Prime Minister Paul Martin responded to the attack, saying "we must utterly condemn this cowardly and racist act and draw together to fight such an abomination." Jean Charest, the Premier of Quebec, called the arson intolerable. "Burning a school is in itself a vile act, because it touches the future of our society, but when it is done in the name of racism and intolerance, every Quebecer must stand up and denounce it to ensure this never happens again," he said in a statement. Irwin Cotler, who is a graduate of United Talmud Torahs, also responded to the incident, saying "anti-Semitism is not something new to me. But this kind of racist hate, this kind of violence, an attack of this nature, that was never something that we could have contemplated at that time as students." The Canadian Library Association published a special issue of School Libraries in Canada devoted to the tragedy. HarperCollins, Random House and other leading publishers have donated books to rebuild the UTT library.

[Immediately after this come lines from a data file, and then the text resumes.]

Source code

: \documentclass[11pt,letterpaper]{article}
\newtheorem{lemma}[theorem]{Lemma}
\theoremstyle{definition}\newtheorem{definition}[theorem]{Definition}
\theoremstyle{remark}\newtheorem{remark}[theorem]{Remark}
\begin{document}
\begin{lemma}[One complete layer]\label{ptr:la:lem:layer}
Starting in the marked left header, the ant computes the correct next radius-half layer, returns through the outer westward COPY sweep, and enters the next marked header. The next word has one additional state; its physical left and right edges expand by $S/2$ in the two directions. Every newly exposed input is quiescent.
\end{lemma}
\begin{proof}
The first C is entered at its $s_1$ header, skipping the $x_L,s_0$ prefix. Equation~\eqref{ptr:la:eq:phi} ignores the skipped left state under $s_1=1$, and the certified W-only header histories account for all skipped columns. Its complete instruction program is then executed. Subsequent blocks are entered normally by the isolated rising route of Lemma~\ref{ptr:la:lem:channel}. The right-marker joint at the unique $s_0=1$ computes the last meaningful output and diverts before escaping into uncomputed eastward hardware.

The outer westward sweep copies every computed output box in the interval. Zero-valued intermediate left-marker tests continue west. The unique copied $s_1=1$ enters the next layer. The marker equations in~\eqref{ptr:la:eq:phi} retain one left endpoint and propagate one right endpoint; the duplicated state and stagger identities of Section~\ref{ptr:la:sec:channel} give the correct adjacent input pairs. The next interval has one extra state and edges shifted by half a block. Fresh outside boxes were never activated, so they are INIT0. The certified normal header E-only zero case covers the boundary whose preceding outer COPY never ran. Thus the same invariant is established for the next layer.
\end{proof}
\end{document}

Donations from across Canada, the United States and Israel helped to rebuild the library which reopened in December 2004, named the Azrieli Library in honour of Stephanie Azrieli, UTT’s school librarian from 1975 to 1985. Further funds went into improving the safety and security of the school, with the installation of exterior lights, a new fire alarm and a security camera system. In accordance with Jewish law, on November 30, the remnants and ashes of some 250 library books burned in the fire were buried in a Jewish cemetery in Dollard-des-Ormeaux.
In the 2007 Fraser Institute Quebec secondary school rankings, Herzliah Snowdon's English section was tied with Collège Jean-Eudes and Collège Jean-de-Brébeuf for top high school in the province. In 2008, the Ministry of Education of Quebec announced that Herzliah High School ranked first among English private high schools with a 100% graduation rate. In 2018, Herzliah was ranked 77th in the province (out of 452) by the Fraser Institute.